The International Finance Corporation (IFC) has announced its investment in a risk-sharing facility for the Bank of Africa Group (BOA). This is aimed at easing access to finance for small and medium enterprises (SMEs) across 10 countries in sub-Saharan Africa. The move is expected to bolster economic activities and job creation in the region, including fragile and conflict-affected countries and the Sahel.
The IFC’s investment of $77 million in the risk-sharing facility will guarantee 50% of an aggregate loan portfolio of up to $154 million to be extended by BOA to SMEs in sectors such as agriculture, trade, energy, and construction, among others. This facility will enable BOA to make 12,000 new loans, with at least 2,000 going to women-owned businesses, which often face significant barriers to accessing finance.
In addition to its financial contribution, the IFC will also provide advisory services to help BOA strengthen its portfolio of women-owned SMEs across its affiliates in the 10 countries, (Benin, Burkina Faso, Côte d’Ivoire, Ghana, Madagascar, Mali, Niger, Senegal, Tanzania, and Togo). The investment is supported by the Global SME Finance Facility (GSMEF), a blended finance partnership with donor funding from the United Kingdom and the Dutch Government; the Women Entrepreneurs Finance Initiative (We-Fi); and the Women Entrepreneurs Opportunity Facility launched by IFC through its Banking on Women Program, and Goldman Sachs 10,000 Women.
According to Aliou Maiga, IFC’s Regional Industry Director for the Financial Institutions Group in Africa, “Ramping up access to finance for SMEs is pivotal when macroeconomic headwinds and supply chains disruptions are hampering growth, innovation, and economic activity in Africa, particularly in fragile, conflict-affected and low-income countries. IFC’s deepening partnership with BOA reflects our strategy to support financial inclusion, access to credit, and more broadly, private sector development on the continent.”
IFC Investment is a Builds on its 2018 Partnership with BOA
The investment builds on a 2018 multi-country risk-sharing facility established by the IFC with BOA’s support, with GSMEF’s backing, aimed at encouraging more negligible business growth in eight African countries. The project also aligns with the IFC’s pledge to support the reduction of the SME financing gap in sub-Saharan Africa under the Alliance for Entrepreneurship in Africa.
The facility’s impact on sub-Saharan African SMEs is expected to be significant. SMEs play a crucial role in driving economic growth and job creation in the region and easing their access to finance that can help unleash their full potential. However, SMEs often face significant challenges in accessing finance, including limited collateral and credit history. This is especially true for women-owned businesses, which tend to have even greater barriers to finance.
By guaranteeing part of BOA’s loan portfolio and providing advisory services, the IFC is expected to enable more SMEs, including women-owned businesses, to access finance, scale up their operations, and create more jobs. This, in turn, can help drive economic growth and reduce poverty in the region, including fragile and conflict-affected countries and the Sahel. As Amine Bouabid, Group Chief Executive Officer of BOA, noted, “We are convinced of the driving role of SMEs. We thank IFC’s initiative that will help BOA to boost our SMEs penetration with more strength and confidence.”

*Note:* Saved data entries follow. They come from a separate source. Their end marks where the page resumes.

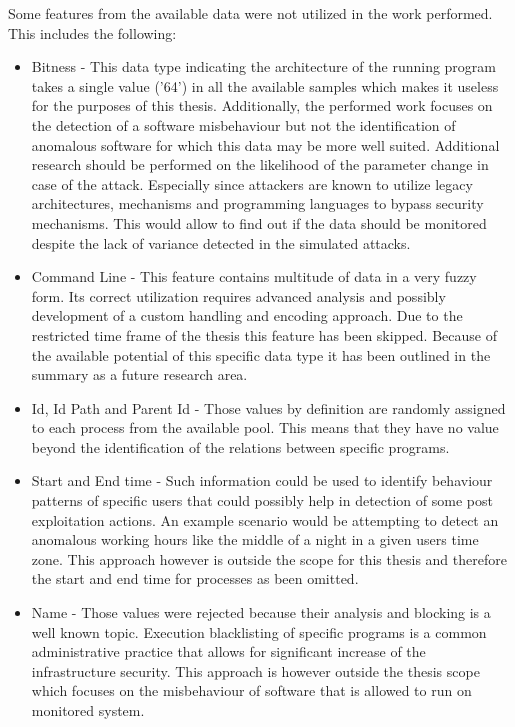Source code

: \documentclass[a4paper,twoside,12pt]{book}
\begin{document}
Some features from the available data were not utilized in the work performed. This includes
the following:
\begin{itemize}
	\item Bitness - This data type indicating the architecture of the running program takes a single value ('64')
	in all the available samples which makes it useless for the purposes of this thesis. Additionally, the performed
	work focuses on the detection of a software misbehaviour but not the identification of anomalous software 
	for which this data may be more well suited. Additional research should be performed on the likelihood of the
	parameter change in case of the attack. Especially since attackers are known to utilize legacy architectures, mechanisms and 
	programming languages to bypass security mechanisms. This would allow to find out if the data should be monitored despite
	the lack of variance detected in the simulated attacks.
	\item Command Line -  This feature contains multitude of data in a very fuzzy form. Its correct utilization
	requires advanced analysis and possibly development of a custom handling and encoding approach. Due 
	to the restricted time frame of the thesis this feature has been skipped. Because of the available potential
	of this specific data type it has been outlined in the summary as a future research area.
	\item Id, Id Path and Parent Id - Those values by definition are randomly assigned to each process from the available
	pool. This means that they have no value beyond the identification of the relations between specific programs. 
	\item Start and End time - Such information could be used to identify behaviour patterns of specific users that could possibly help
	in detection of some post exploitation actions. An example scenario would be attempting to detect an anomalous
	working hours like the middle of a night in a given users time zone. This approach however is outside the 
	scope for this thesis and therefore the start and end time for processes as been omitted.
	\item Name - Those values were rejected because their analysis and blocking is a well known topic. Execution 
	blacklisting of specific programs is a common administrative practice that allows for significant increase
	of the infrastructure security. This approach is however outside the thesis scope which focuses on the 
	misbehaviour of software that is allowed to run on monitored system.
\end{itemize}
\end{document}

Overall, the IFC’s investment in the risk-sharing facility for BOA is a significant step towards boosting SMEs’ growth and job creation in sub-Saharan Africa. The partnership between the IFC and BOA, along with the support of GSMEF, We-Fi, and other partners, is expected to help ease SMEs’ access to finance, particularly women-owned businesses, and drive private sector development on the continent.